Top of Given records

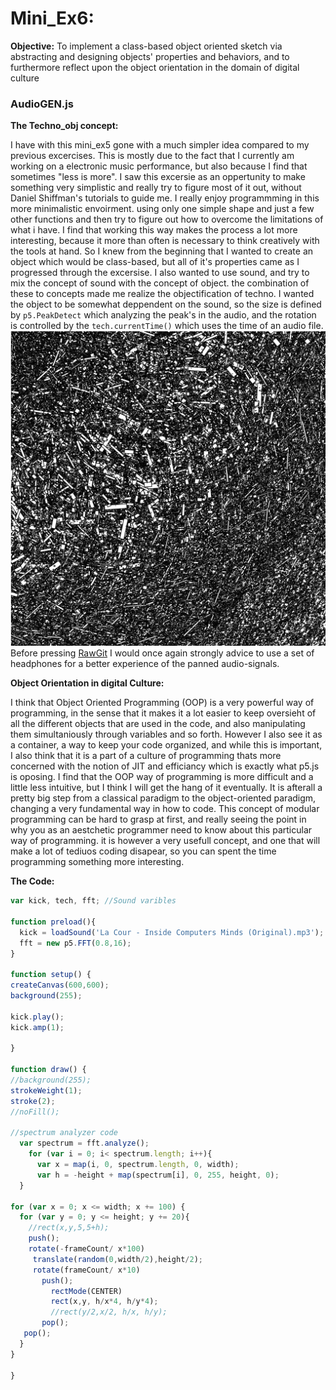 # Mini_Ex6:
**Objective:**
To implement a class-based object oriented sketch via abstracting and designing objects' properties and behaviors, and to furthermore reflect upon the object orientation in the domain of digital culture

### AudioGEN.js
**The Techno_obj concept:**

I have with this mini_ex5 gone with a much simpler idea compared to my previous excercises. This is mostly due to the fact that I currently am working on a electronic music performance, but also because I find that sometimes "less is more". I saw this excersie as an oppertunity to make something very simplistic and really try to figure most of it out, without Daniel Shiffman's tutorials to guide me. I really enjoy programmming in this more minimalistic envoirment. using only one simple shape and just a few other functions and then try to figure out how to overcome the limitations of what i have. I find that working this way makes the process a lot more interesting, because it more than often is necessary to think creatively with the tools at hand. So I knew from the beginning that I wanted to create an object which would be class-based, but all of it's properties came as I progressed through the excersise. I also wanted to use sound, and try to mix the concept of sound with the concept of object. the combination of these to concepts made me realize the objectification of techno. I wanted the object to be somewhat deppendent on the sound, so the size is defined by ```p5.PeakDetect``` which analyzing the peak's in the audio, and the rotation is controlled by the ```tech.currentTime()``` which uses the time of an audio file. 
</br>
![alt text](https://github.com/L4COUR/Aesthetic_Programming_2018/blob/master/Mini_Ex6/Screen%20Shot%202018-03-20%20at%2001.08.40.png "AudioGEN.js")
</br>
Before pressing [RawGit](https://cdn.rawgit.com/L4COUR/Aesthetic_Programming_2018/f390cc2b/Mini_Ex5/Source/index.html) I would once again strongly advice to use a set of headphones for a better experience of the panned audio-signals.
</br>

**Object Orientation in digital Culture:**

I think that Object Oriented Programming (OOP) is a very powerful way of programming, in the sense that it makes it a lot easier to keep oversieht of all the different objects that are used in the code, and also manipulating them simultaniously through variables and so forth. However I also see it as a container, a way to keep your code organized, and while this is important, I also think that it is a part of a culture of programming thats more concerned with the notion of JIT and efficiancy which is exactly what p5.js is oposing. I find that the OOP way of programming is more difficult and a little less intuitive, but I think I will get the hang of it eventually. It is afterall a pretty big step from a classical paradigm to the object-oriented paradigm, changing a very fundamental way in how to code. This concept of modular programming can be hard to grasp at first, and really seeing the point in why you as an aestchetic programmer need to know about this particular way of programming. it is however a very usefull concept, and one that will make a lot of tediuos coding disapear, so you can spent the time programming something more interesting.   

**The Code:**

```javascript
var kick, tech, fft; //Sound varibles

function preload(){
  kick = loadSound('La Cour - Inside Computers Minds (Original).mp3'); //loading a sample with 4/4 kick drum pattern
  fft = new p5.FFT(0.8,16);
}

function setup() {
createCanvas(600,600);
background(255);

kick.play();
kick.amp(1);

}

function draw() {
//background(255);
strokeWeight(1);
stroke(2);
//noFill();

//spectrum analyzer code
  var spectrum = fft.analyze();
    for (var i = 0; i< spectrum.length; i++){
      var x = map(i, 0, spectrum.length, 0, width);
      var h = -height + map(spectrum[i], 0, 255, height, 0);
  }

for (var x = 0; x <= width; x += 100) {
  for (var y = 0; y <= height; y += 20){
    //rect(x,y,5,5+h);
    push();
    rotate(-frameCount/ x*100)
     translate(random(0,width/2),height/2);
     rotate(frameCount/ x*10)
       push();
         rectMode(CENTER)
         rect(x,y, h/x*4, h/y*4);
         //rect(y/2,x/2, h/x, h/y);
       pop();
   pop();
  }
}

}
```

Bottom of Given records

* _Exercise instructions_
For each line in the material above that contains the string "width", make a copy.

* _Output of the exercise_
      var x = map(i, 0, spectrum.length, 0, width);
for (var x = 0; x <= width; x += 100) {
     translate(random(0,width/2),height/2);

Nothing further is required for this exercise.